Denon AVR-5805CI A/V
During the week I had the Denon AVR-5805CI, I eagerly ran Audyssey through a series of listening tests with the target curve on and off. From rock, to jazz, to explosive soundtracks, everything was simply more coherent with the processing engaged. Soundtracks were perfectly balanced between music, dialogue, and effects. What amazed me most was that, no matter where I sat, there was no perceptible change in the tonality. Bass response was where I noticed a huge difference in the overall presentation. Processed, it was smoother, tighter, and much less overpowering. The second largest improvement was a wide-open soundstage.
Case in point: The track "Lacrymosa" from Evanescence's second CD, The Open Door, is a symphonic rock piece packed with a full choir and orchestra, but it often sounds compressed and lacks detail. Once I engaged Audyssey, though, the soundstage opened up. The choir, orchestra, and band found their own places, and Amy Lee's vocals had more presence. The track no longer sounded muddy or overly layered.
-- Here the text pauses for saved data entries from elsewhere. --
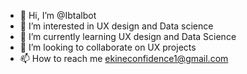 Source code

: - 👋 Hi, I’m @Ibtalbot
- 👀 I’m interested in UX design and Data science
- 🌱 I’m currently learning UX design and Data Science
- 💞️ I’m looking to collaborate on UX projects
- 📫 How to reach me ekineconfidence1@gmail.com

<!---
Ibtalbot/Ibtalbot is a ✨ special ✨ repository because its `README.md` (this file) appears on your GitHub profile.
You can click the Preview link to take a look at your changes.
--->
Going in a different direction, a high-resolution remaster from a 1973 recording of Duke Ellington and his quartet sounded so natural and realistic that I almost lost myself, imagining I was in a small, intimate jazz club.
During Kyriakakis' setup and demonstration, he used a scene from Open Range where it's raining. With Audyssey off, it sounded like the rain was coming mainly from the center channel, and the midrange balance made it sound like a heavy flood, bereft of definition. When I switched Audyssey on, I felt like I was caught in the middle of a rainstorm. I could hear the sound of rain all around me. What made it so convincing and enveloping was the clarity of the sound of the raindrops hitting the ground.
Chris Kyriakakis using the MultEQ Pro.
In the martial-arts film Hero, there is a scene in which the noise of a field of blowing leaves moves throughout the 360-degree soundfield as the wind whips them in every direction. Even though my reference PSB Image speaker system is timbre-matched, there was an audible tonal difference as the leaves moved from speaker to speaker when Audyssey was disengaged. With Audyssey, the transitions were even. I could practically feel the leaves brushing against my skin.
This is a truly impressive and remarkable piece of audio technology. Look for the Audyssey logo on your next A/V receiver or pre/pro. Personally, now that I've returned the Audyssey-equipped receiver, you can bet I'll be replacing my pre/pro as soon as possible. If you are interested in more technical details on how Audyssey works, check out the Audyssey Laboratories Website at www.audyssey.com.